THE BANANA TREES WILL GROW BACK BUT ARE THEY STILL EACH THE SAME TREE?

everyone knows the phoenix, upon regeneration,

is the same phoenix, Fawkes is still Fawkes.

 

what if we keep renewing ourselves, handing down

ourselves generation to generation? every mother

 

wants a better life than hers for her children,

but what if we are recreating the silver of our lives

 

at the expense of gold— what if we plateau?

the kombucha starter feeds on sugar & time,

 

doubling itself. ram-girl, metal rat, are you

me done over, are you poet or painter—

 

carpenter, beekeeper, librarian? are you

summer’s golden eye, warmth of sky,

 

a spoonful of rice, quiet in the swing because

this is an elegy to who I was, not to who you

 

will never become. I want to tell you a cliché

& want it to be true.

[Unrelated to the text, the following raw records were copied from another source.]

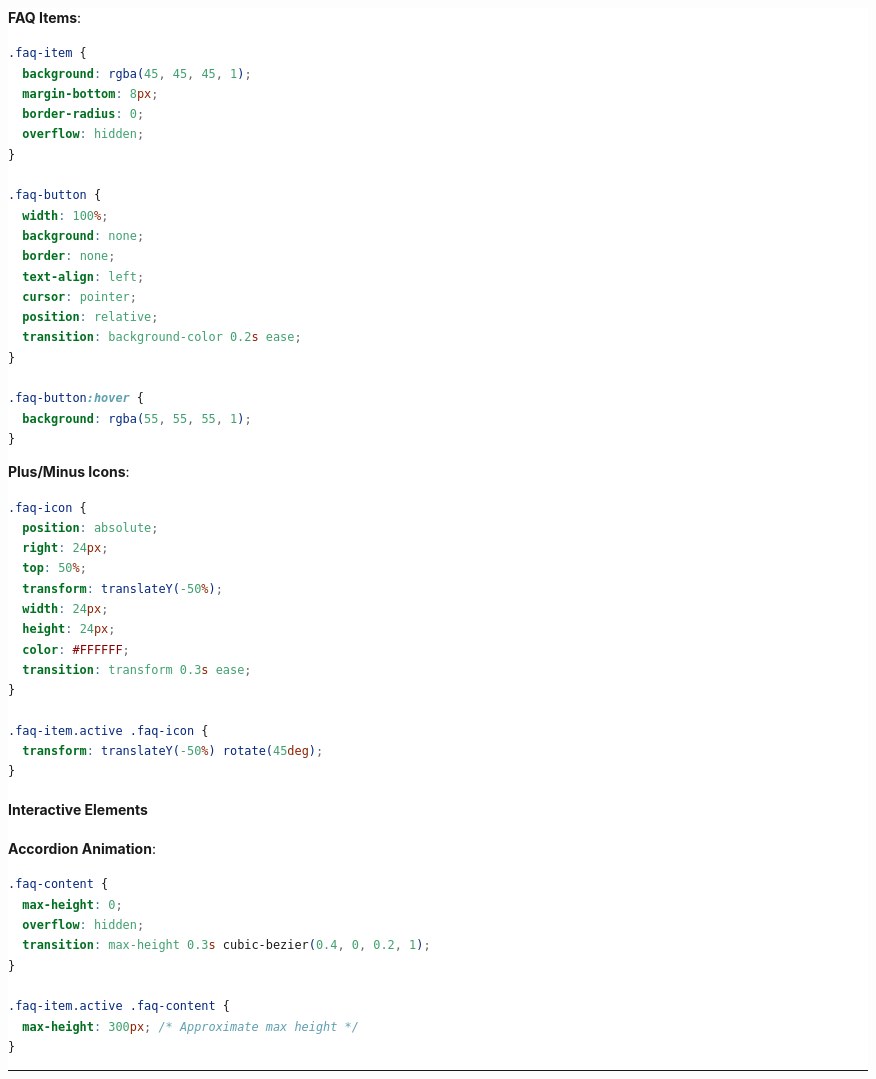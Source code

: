 **FAQ Items**:
```css
.faq-item {
  background: rgba(45, 45, 45, 1);
  margin-bottom: 8px;
  border-radius: 0;
  overflow: hidden;
}

.faq-button {
  width: 100%;
  background: none;
  border: none;
  text-align: left;
  cursor: pointer;
  position: relative;
  transition: background-color 0.2s ease;
}

.faq-button:hover {
  background: rgba(55, 55, 55, 1);
}
```

**Plus/Minus Icons**:
```css
.faq-icon {
  position: absolute;
  right: 24px;
  top: 50%;
  transform: translateY(-50%);
  width: 24px;
  height: 24px;
  color: #FFFFFF;
  transition: transform 0.3s ease;
}

.faq-item.active .faq-icon {
  transform: translateY(-50%) rotate(45deg);
}
```

#### Interactive Elements

**Accordion Animation**:
```css
.faq-content {
  max-height: 0;
  overflow: hidden;
  transition: max-height 0.3s cubic-bezier(0.4, 0, 0.2, 1);
}

.faq-item.active .faq-content {
  max-height: 300px; /* Approximate max height */
}
```

---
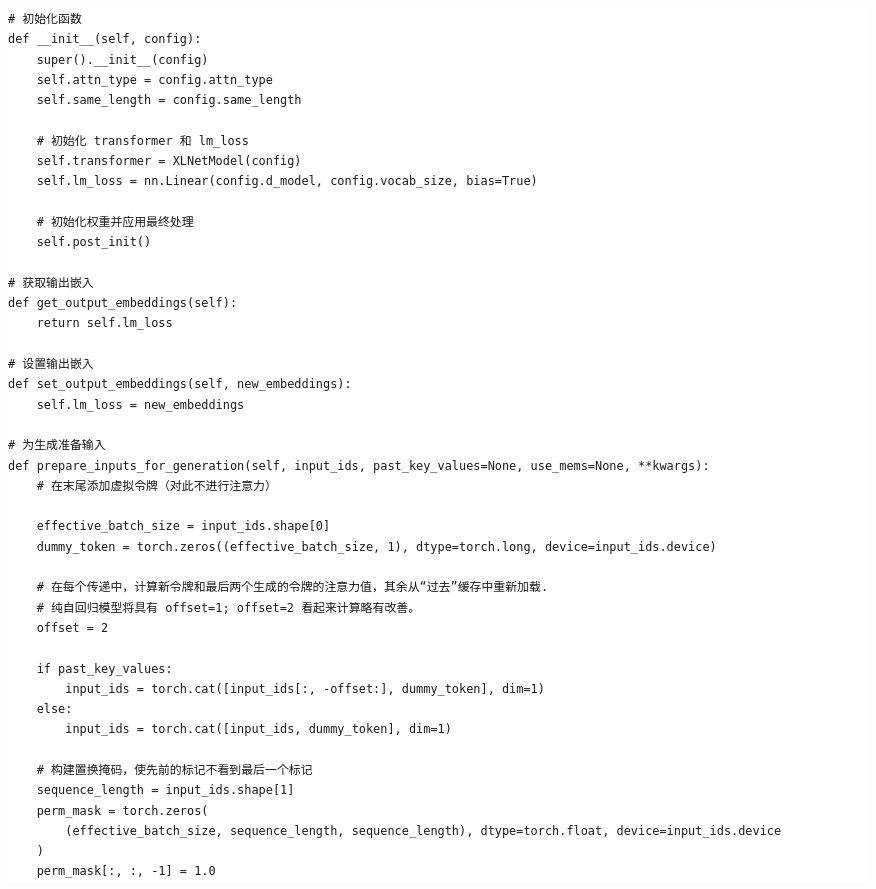     # 初始化函数
    def __init__(self, config):
        super().__init__(config)
        self.attn_type = config.attn_type
        self.same_length = config.same_length

        # 初始化 transformer 和 lm_loss
        self.transformer = XLNetModel(config)
        self.lm_loss = nn.Linear(config.d_model, config.vocab_size, bias=True)

        # 初始化权重并应用最终处理
        self.post_init()

    # 获取输出嵌入
    def get_output_embeddings(self):
        return self.lm_loss

    # 设置输出嵌入
    def set_output_embeddings(self, new_embeddings):
        self.lm_loss = new_embeddings

    # 为生成准备输入
    def prepare_inputs_for_generation(self, input_ids, past_key_values=None, use_mems=None, **kwargs):
        # 在末尾添加虚拟令牌（对此不进行注意力）
        
        effective_batch_size = input_ids.shape[0]
        dummy_token = torch.zeros((effective_batch_size, 1), dtype=torch.long, device=input_ids.device)

        # 在每个传递中，计算新令牌和最后两个生成的令牌的注意力值，其余从“过去”缓存中重新加载.
        # 纯自回归模型将具有 offset=1; offset=2 看起来计算略有改善。
        offset = 2

        if past_key_values:
            input_ids = torch.cat([input_ids[:, -offset:], dummy_token], dim=1)
        else:
            input_ids = torch.cat([input_ids, dummy_token], dim=1)

        # 构建置换掩码，使先前的标记不看到最后一个标记
        sequence_length = input_ids.shape[1]
        perm_mask = torch.zeros(
            (effective_batch_size, sequence_length, sequence_length), dtype=torch.float, device=input_ids.device
        )
        perm_mask[:, :, -1] = 1.0
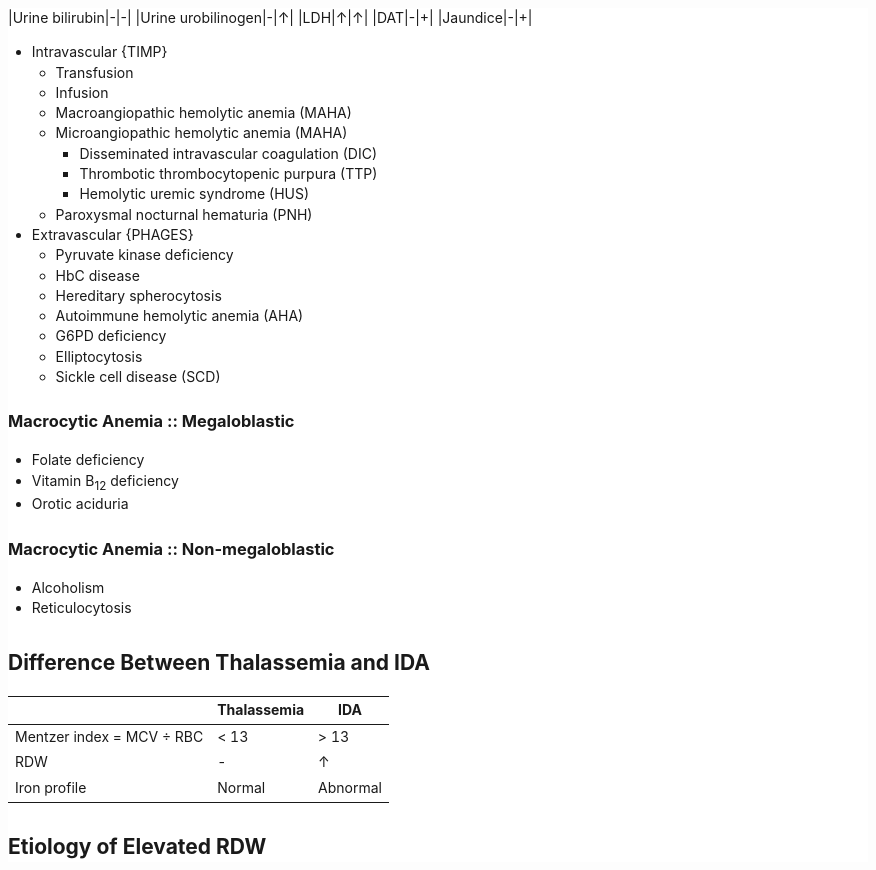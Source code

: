 |Urine bilirubin|-|-|
|Urine urobilinogen|-|↑|
|LDH|↑|↑|
|DAT|-|+|
|Jaundice|-|+|

- Intravascular {TIMP}
	- Transfusion
	- Infusion
	- Macroangiopathic hemolytic anemia (MAHA)
	- Microangiopathic hemolytic anemia (MAHA)
		- Disseminated intravascular coagulation (DIC)
		- Thrombotic thrombocytopenic purpura (TTP)
		- Hemolytic uremic syndrome (HUS)
	- Paroxysmal nocturnal hematuria (PNH)
- Extravascular {PHAGES}
	- Pyruvate kinase deficiency
	- HbC disease
	- Hereditary spherocytosis
	- Autoimmune hemolytic anemia (AHA)
	- G6PD deficiency
	- Elliptocytosis
	- Sickle cell disease (SCD)

### Macrocytic Anemia :: Megaloblastic

- Folate deficiency
- Vitamin B<sub>12</sub> deficiency
- Orotic aciduria

### Macrocytic Anemia :: Non-megaloblastic

- Alcoholism
- Reticulocytosis

## Difference Between Thalassemia and IDA

||Thalassemia|IDA|
|-|-|-|
|Mentzer index = MCV ÷ RBC|< 13|> 13|
|RDW|-|↑|
|Iron profile|Normal|Abnormal|

## Etiology of Elevated RDW

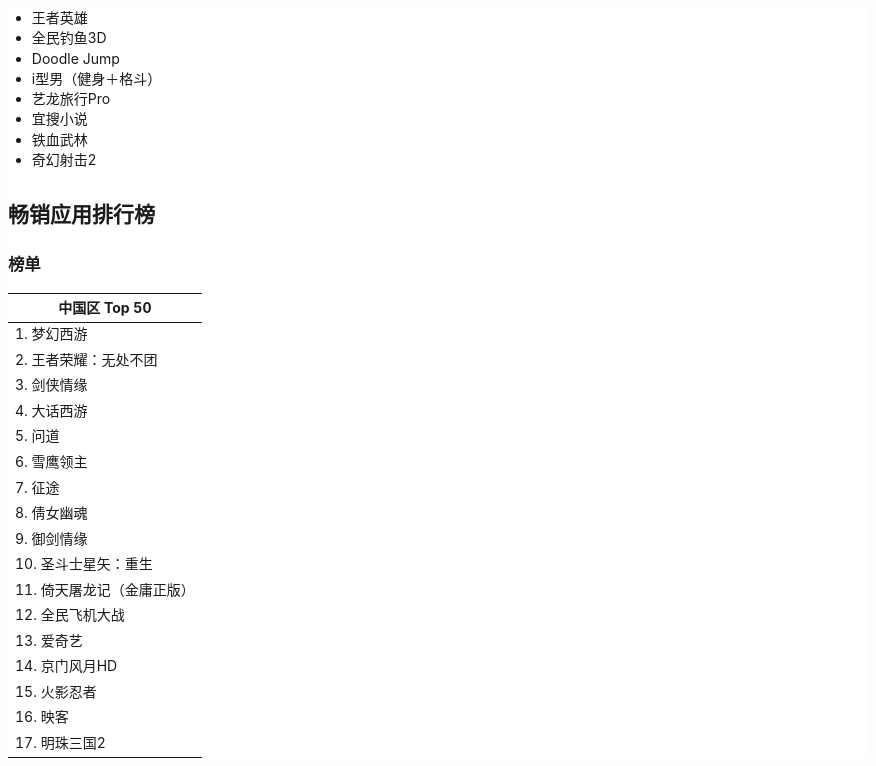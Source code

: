 - 王者英雄
- 全民钓鱼3D
- Doodle Jump
- i型男（健身＋格斗）
- 艺龙旅行Pro
- 宜搜小说
- 铁血武林
- 奇幻射击2


































## 畅销应用排行榜

### 榜单

| 中国区 Top 50 |
|---|
| 1. 梦幻西游 |
| 2. 王者荣耀：无处不团 |
| 3. 剑侠情缘  |
| 4. 大话西游 |
| 5. 问道 |
| 6. 雪鹰领主 |
| 7. 征途 |
| 8. 倩女幽魂 |
| 9. 御剑情缘 |
| 10. 圣斗士星矢：重生 |
| 11. 倚天屠龙记（金庸正版） |
| 12. 全民飞机大战 |
| 13. 爱奇艺  |
| 14. 京门风月HD |
| 15. 火影忍者 |
| 16. 映客 |
| 17. 明珠三国2 |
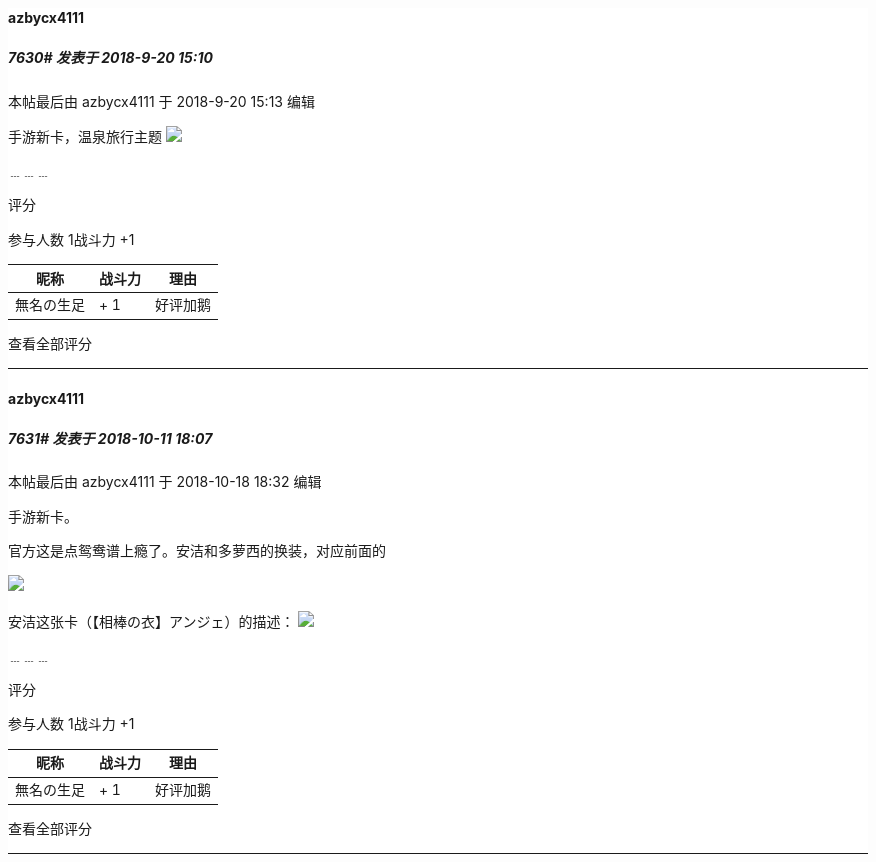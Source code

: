####  azbycx4111  
##### 7630#       发表于 2018-9-20 15:10


 本帖最后由 azbycx4111 于 2018-9-20 15:13 编辑 

手游新卡，温泉旅行主题
<img src="https://wx3.sinaimg.cn/large/8b59c960gy1fvg0rgt5l6j21041jkgwb.jpg" referrerpolicy="no-referrer">


﹍﹍﹍

评分


 参与人数 1战斗力 +1

|昵称|战斗力|理由|
|----|---|---|
| 無名の生足| + 1|好评加鹅|


查看全部评分


-----

####  azbycx4111  
##### 7631#       发表于 2018-10-11 18:07


 本帖最后由 azbycx4111 于 2018-10-18 18:32 编辑 

手游新卡。

官方这是点鸳鸯谱上瘾了。安洁和多萝西的换装，对应前面的

<img src="https://wx2.sinaimg.cn/large/007m11PFly1fw4frdp3ftj31041jkjz1.jpg" referrerpolicy="no-referrer">

安洁这张卡（【相棒の衣】アンジェ）的描述：
<img src="https://wx3.sinaimg.cn/large/007m11PFly1fwck0i9zd8j30er058n17.jpg" referrerpolicy="no-referrer">


﹍﹍﹍

评分


 参与人数 1战斗力 +1

|昵称|战斗力|理由|
|----|---|---|
| 無名の生足| + 1|好评加鹅|


查看全部评分


-----
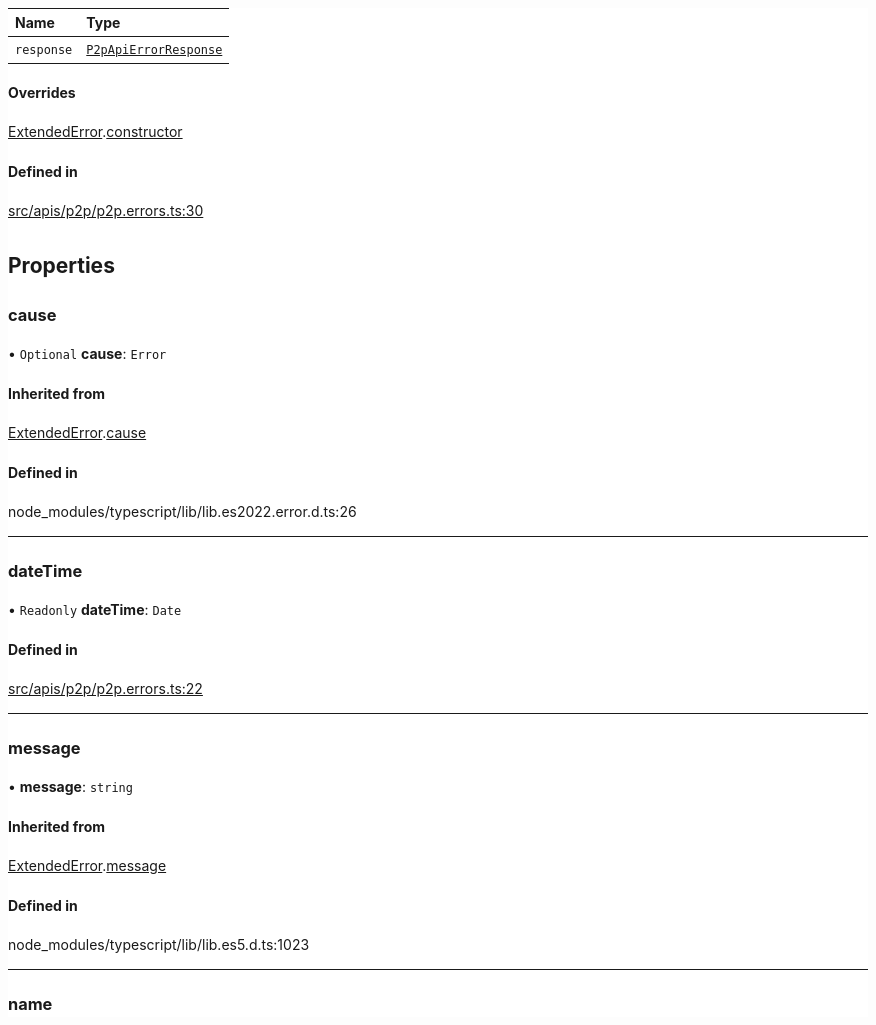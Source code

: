| Name | Type |
| :------ | :------ |
| `response` | [`P2pApiErrorResponse`](../modules/QIWI.md#p2papierrorresponse) |

#### Overrides

[ExtendedError](internal_.ExtendedError.md).[constructor](internal_.ExtendedError.md#constructor)

#### Defined in

[src/apis/p2p/p2p.errors.ts:30](https://github.com/AlexXanderGrib/node-qiwi-sdk/blob/16c3ee8/src/apis/p2p/p2p.errors.ts#L30)

## Properties

### cause

• `Optional` **cause**: `Error`

#### Inherited from

[ExtendedError](internal_.ExtendedError.md).[cause](internal_.ExtendedError.md#cause)

#### Defined in

node_modules/typescript/lib/lib.es2022.error.d.ts:26

___

### dateTime

• `Readonly` **dateTime**: `Date`

#### Defined in

[src/apis/p2p/p2p.errors.ts:22](https://github.com/AlexXanderGrib/node-qiwi-sdk/blob/16c3ee8/src/apis/p2p/p2p.errors.ts#L22)

___

### message

• **message**: `string`

#### Inherited from

[ExtendedError](internal_.ExtendedError.md).[message](internal_.ExtendedError.md#message)

#### Defined in

node_modules/typescript/lib/lib.es5.d.ts:1023

___

### name
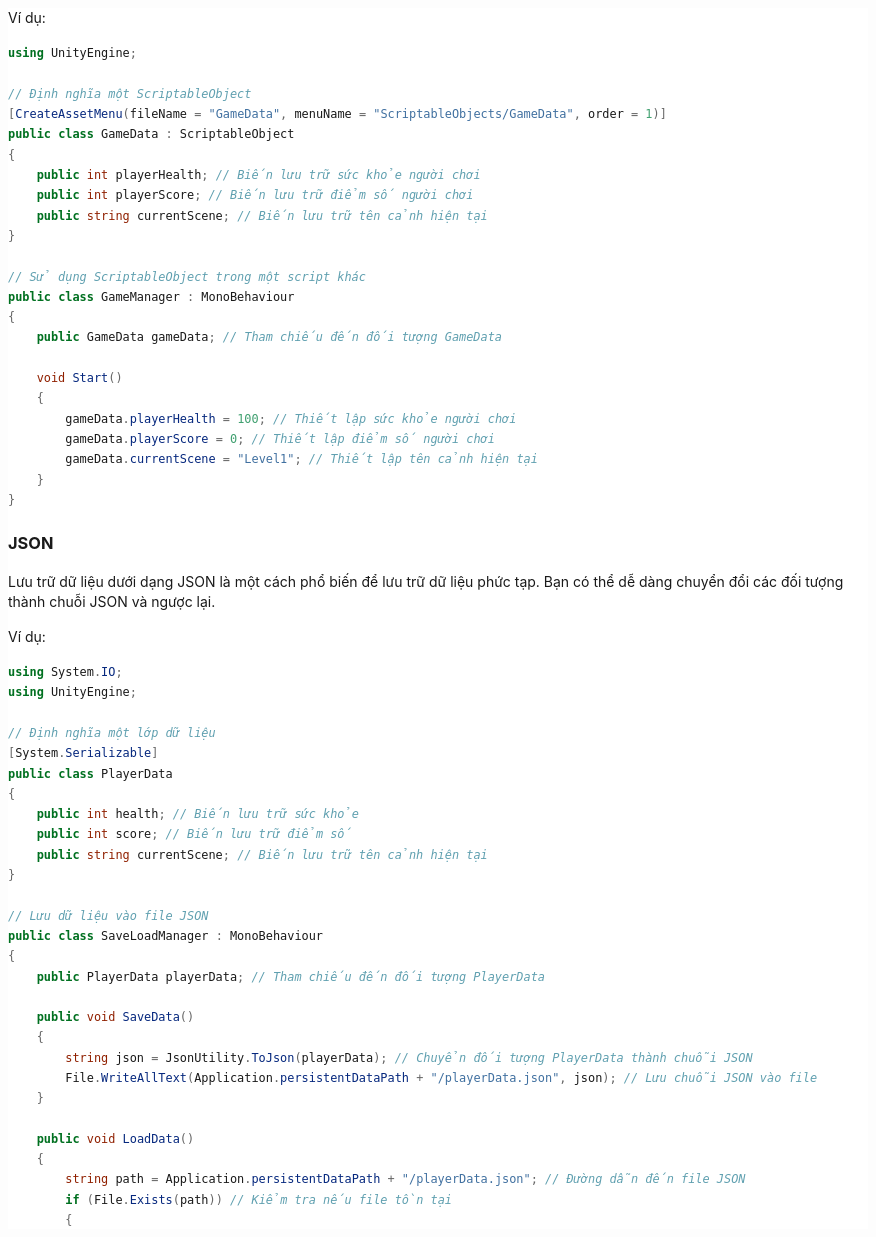 
Ví dụ:
```csharp
using UnityEngine;

// Định nghĩa một ScriptableObject
[CreateAssetMenu(fileName = "GameData", menuName = "ScriptableObjects/GameData", order = 1)]
public class GameData : ScriptableObject
{
    public int playerHealth; // Biến lưu trữ sức khỏe người chơi
    public int playerScore; // Biến lưu trữ điểm số người chơi
    public string currentScene; // Biến lưu trữ tên cảnh hiện tại
}

// Sử dụng ScriptableObject trong một script khác
public class GameManager : MonoBehaviour
{
    public GameData gameData; // Tham chiếu đến đối tượng GameData

    void Start()
    {
        gameData.playerHealth = 100; // Thiết lập sức khỏe người chơi
        gameData.playerScore = 0; // Thiết lập điểm số người chơi
        gameData.currentScene = "Level1"; // Thiết lập tên cảnh hiện tại
    }
}
```
### JSON
Lưu trữ dữ liệu dưới dạng JSON là một cách phổ biến để lưu trữ dữ liệu phức tạp. Bạn có thể dễ dàng chuyển đổi các đối tượng thành chuỗi JSON và ngược lại.

Ví dụ:
```csharp
using System.IO;
using UnityEngine;

// Định nghĩa một lớp dữ liệu
[System.Serializable]
public class PlayerData
{
    public int health; // Biến lưu trữ sức khỏe
    public int score; // Biến lưu trữ điểm số
    public string currentScene; // Biến lưu trữ tên cảnh hiện tại
}

// Lưu dữ liệu vào file JSON
public class SaveLoadManager : MonoBehaviour
{
    public PlayerData playerData; // Tham chiếu đến đối tượng PlayerData

    public void SaveData()
    {
        string json = JsonUtility.ToJson(playerData); // Chuyển đối tượng PlayerData thành chuỗi JSON
        File.WriteAllText(Application.persistentDataPath + "/playerData.json", json); // Lưu chuỗi JSON vào file
    }

    public void LoadData()
    {
        string path = Application.persistentDataPath + "/playerData.json"; // Đường dẫn đến file JSON
        if (File.Exists(path)) // Kiểm tra nếu file tồn tại
        {
```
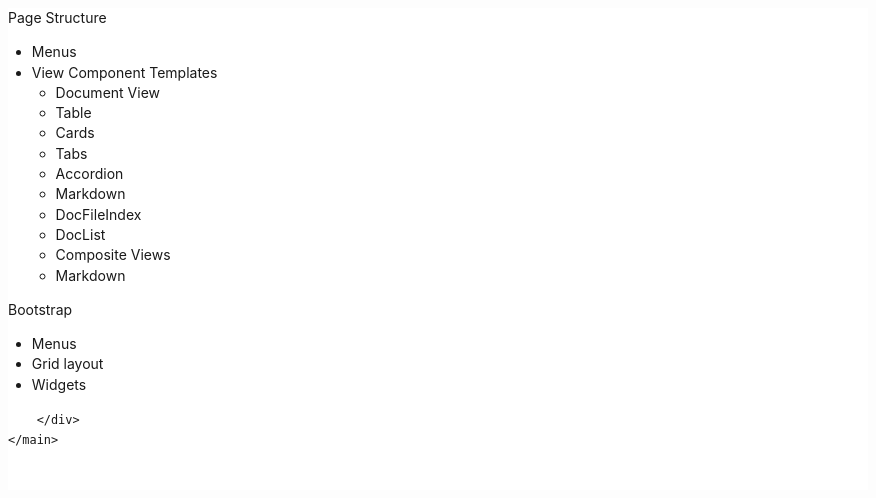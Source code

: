 </li>
</ul>
<p>
Page Structure
</p>
<ul>
<li>
Menus
</li>
<li>
View Component Templates
<ul>
<li>
Document View
</li>
<li>
Table
</li>
<li>
Cards
</li>
<li>
Tabs
</li>
<li>
Accordion
</li>
<li>
Markdown
</li>
<li>
DocFileIndex
</li>
<li>
DocList
</li>
<li>
Composite Views
</li>
<li>
Markdown
</li>
</ul>
</li>
</ul>
<p>
Bootstrap
</p>
<ul>
<li>
Menus
</li>
<li>
Grid layout
</li>
<li>
Widgets
</li>
</ul>
<pre><code>    &lt;/div&gt;
&lt;/main&gt;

I want to tell you

 

you can be anything you want to be, but

we can’t even leave the house right now,

 

aren’t safe pulling apples

from baskets at the grocery store.

 

every year, the banana trees

regenerate, spit pink flowers

 

towards heaven, shedding

dead brown leaves winter killed.

 

every year, each child of

the future grows an extra finger

 

an additional toe & we will not

be able to keep up with naming

 

each new appendage,

we will start naming them

 

for the runaway stars, the ones hurtling

so fast

 

through the galaxy they don’t

keep their place in the interstellar

 

medium: Aurigae, Arietis, Columbae.

this little piggy flew far far away &

 

all the way home again. do we really

want something better for them? or

 

do we want the piggy to stay home

because nothing better is out there,

 

we are so selfish to say—so unselfish

to stay home these days— do we

 

want the piggy to come back

because there is nothing better,

 

nothing safer than here but not only

for the right now?

 

hello walls, hello cup, hello

hello. this is an elegy for growing up,

 

for the banana trees,

for the phoenix—how can it really

 

be the same after living as ash,

after so many times bursting

 

into glorious flame.

XENOBIOLOGISTS SYNTHESIZE THE FUTURE

 

years ago, what stopped me was bigger than this habitable

zone & these scientists, they study life but

an approach that focused not what’s on other planets

but what’s biologically possible & isn’t happening here.

 

cold fear is different than hot fear. cold fear is

dead fear, not a stop sign but a wall. warm fear watches her

eat lunch when pieces of grapefruit are a little bigger than last time.

future me wears a mask to the bank. future me

goes home like she knows where home is, unafraid.

 

home is where the baby is, they say & they’re not wrong.

I hoist her to my hip. we are home. her life, its

journey just began & the world couldn’t be less 

kind, the pollen couldn’t be thicker--hyperbole, sure, but not

lies. this isn’t the world she was conceived in. it never is, but--

 

mama, she’ll ask me one day, do you love

nature? & I’ll say yes dear, I love nature, but these

organisms you can’t see that get under your skin & exhale garbage,

prodding bumps to calculate patterns on your arms, these

question marks that litter our yard & fill up

room after room with their buzzing, these I don’t love.

 

someday, I won’t have this feeling of how can I possibly regret

this, I mean I don’t; how could I be so selfish will vaporize. in so many parallel

universes we are happy & the air is clean & healthy to breathe & the

variables, they say, are infinite so when I close my eyes, I imagine us there--

wherein we are so happy & made of light & have pearls or flowers for eyes.